• **Aim of the task**:
Count the lines in the data below holding the string "images" and write the total by itself.

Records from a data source

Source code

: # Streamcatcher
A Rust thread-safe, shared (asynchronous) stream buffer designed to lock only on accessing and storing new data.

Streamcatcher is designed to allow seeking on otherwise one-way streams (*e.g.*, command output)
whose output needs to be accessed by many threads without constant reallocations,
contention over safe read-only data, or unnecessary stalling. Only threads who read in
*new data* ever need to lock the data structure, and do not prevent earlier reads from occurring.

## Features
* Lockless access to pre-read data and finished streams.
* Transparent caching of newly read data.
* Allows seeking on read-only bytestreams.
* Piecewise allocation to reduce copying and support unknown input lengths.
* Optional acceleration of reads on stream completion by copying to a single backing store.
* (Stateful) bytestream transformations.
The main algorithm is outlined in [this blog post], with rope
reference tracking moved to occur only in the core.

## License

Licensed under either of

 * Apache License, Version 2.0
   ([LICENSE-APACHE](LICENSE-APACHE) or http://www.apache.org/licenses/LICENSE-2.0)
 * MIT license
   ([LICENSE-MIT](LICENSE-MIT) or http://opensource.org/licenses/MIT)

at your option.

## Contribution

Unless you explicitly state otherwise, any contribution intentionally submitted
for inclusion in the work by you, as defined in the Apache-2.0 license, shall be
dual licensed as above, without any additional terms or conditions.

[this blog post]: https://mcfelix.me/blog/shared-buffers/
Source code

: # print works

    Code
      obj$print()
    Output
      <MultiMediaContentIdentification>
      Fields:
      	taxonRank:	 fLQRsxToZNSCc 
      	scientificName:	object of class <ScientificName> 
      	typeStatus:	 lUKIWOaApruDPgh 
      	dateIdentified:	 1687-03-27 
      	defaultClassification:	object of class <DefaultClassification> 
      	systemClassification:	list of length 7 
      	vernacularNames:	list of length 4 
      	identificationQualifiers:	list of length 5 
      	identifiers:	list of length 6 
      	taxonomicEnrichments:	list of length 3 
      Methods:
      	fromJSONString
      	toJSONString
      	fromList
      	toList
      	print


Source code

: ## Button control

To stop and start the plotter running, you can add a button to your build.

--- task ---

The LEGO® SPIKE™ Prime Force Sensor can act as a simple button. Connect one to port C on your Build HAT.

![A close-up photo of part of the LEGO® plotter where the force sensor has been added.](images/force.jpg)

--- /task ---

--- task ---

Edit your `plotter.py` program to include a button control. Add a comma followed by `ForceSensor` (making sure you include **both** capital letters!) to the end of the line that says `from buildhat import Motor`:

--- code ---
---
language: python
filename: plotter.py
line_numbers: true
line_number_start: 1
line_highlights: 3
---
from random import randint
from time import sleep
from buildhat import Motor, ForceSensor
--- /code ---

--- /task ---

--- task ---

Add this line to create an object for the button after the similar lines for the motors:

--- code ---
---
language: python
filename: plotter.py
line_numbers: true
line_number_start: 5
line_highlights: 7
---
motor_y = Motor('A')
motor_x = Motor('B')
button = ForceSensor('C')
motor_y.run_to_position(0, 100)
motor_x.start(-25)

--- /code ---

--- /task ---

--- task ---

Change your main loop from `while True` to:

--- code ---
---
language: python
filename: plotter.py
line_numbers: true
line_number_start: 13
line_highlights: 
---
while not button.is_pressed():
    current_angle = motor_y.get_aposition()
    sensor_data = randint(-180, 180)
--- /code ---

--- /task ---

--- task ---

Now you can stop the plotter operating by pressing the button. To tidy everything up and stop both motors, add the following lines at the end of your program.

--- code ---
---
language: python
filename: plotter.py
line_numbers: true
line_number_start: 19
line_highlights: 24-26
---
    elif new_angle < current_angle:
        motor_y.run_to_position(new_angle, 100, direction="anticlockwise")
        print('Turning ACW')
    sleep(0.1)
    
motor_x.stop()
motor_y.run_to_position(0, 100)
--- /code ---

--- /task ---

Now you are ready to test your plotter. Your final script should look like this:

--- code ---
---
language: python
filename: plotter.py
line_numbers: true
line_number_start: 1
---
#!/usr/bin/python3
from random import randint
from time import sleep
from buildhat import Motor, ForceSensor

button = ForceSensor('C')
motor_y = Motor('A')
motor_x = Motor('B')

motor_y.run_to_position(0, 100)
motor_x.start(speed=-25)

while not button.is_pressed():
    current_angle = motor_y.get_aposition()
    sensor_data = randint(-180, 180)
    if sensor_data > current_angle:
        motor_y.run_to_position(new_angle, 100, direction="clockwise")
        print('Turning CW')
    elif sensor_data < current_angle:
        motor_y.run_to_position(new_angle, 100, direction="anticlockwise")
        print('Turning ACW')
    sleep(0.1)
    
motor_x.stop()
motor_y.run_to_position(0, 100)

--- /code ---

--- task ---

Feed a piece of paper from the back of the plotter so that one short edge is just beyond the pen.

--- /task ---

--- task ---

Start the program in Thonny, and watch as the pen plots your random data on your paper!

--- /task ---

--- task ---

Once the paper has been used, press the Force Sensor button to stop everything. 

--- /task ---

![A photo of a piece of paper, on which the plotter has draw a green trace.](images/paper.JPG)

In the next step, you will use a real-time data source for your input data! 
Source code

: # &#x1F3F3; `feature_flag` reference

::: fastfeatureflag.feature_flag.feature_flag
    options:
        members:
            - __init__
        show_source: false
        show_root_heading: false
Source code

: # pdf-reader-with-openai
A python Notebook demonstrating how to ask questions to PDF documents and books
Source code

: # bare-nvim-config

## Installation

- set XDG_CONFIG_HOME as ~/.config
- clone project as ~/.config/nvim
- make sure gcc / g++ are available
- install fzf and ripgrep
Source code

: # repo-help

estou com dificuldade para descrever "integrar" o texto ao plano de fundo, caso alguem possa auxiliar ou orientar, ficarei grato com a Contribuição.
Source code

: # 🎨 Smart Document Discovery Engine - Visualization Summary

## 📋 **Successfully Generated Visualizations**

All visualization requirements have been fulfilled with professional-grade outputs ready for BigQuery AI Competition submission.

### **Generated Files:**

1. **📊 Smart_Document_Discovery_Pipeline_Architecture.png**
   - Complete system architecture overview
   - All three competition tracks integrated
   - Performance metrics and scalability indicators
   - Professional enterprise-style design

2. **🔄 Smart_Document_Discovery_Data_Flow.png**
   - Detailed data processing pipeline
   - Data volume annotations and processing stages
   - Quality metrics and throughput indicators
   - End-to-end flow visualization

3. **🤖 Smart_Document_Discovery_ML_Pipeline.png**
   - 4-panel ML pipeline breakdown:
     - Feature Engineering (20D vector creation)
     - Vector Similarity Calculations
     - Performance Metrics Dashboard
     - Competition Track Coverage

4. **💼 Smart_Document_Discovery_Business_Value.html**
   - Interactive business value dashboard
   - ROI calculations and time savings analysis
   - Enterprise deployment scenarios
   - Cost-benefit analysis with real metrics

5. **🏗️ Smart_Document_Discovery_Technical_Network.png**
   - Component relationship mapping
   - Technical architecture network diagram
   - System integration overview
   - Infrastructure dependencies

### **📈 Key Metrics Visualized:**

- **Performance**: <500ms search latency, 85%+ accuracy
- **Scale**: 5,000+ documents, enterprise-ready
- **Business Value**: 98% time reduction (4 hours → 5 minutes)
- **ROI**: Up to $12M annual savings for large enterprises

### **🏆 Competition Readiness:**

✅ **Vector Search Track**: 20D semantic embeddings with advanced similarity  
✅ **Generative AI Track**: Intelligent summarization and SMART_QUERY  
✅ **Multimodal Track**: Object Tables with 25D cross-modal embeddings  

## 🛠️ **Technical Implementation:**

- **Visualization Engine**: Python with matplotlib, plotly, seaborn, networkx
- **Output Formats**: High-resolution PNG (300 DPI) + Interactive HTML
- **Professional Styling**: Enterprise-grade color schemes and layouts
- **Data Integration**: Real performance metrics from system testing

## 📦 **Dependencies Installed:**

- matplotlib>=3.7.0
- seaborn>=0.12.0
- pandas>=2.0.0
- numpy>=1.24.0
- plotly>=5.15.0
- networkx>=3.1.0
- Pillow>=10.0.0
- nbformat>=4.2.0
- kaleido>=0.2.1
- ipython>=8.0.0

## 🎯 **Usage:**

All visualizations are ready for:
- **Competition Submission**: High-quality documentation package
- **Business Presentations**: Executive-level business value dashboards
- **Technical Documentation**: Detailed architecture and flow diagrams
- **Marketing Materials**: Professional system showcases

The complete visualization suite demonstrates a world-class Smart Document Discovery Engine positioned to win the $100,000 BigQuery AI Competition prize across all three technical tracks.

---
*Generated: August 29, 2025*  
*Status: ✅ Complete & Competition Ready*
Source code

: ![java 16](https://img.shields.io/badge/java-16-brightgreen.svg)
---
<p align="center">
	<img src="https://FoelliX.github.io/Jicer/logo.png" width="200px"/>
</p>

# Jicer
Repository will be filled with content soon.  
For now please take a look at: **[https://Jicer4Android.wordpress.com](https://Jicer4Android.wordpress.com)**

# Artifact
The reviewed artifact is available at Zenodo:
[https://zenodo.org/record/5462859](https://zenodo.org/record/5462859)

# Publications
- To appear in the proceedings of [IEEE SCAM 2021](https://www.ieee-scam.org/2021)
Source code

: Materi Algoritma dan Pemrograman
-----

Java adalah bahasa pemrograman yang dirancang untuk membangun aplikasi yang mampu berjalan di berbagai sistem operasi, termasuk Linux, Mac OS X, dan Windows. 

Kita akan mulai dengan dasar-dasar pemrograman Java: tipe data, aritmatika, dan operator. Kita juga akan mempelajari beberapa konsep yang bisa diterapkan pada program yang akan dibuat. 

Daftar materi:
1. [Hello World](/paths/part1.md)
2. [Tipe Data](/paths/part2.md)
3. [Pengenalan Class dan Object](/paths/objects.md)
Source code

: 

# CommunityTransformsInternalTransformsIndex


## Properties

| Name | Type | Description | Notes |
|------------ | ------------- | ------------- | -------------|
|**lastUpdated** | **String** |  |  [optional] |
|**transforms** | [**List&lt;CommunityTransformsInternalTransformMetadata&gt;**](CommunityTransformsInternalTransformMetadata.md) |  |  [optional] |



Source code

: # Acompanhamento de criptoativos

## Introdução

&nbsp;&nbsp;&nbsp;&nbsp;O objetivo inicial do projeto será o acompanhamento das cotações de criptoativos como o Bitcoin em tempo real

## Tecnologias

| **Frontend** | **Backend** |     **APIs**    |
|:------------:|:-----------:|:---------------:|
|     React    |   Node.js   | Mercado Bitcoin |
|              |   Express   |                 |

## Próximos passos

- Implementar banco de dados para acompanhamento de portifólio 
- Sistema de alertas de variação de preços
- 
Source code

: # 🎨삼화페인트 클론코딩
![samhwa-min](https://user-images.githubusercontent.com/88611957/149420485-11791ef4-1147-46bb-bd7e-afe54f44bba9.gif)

• **Task result**:
3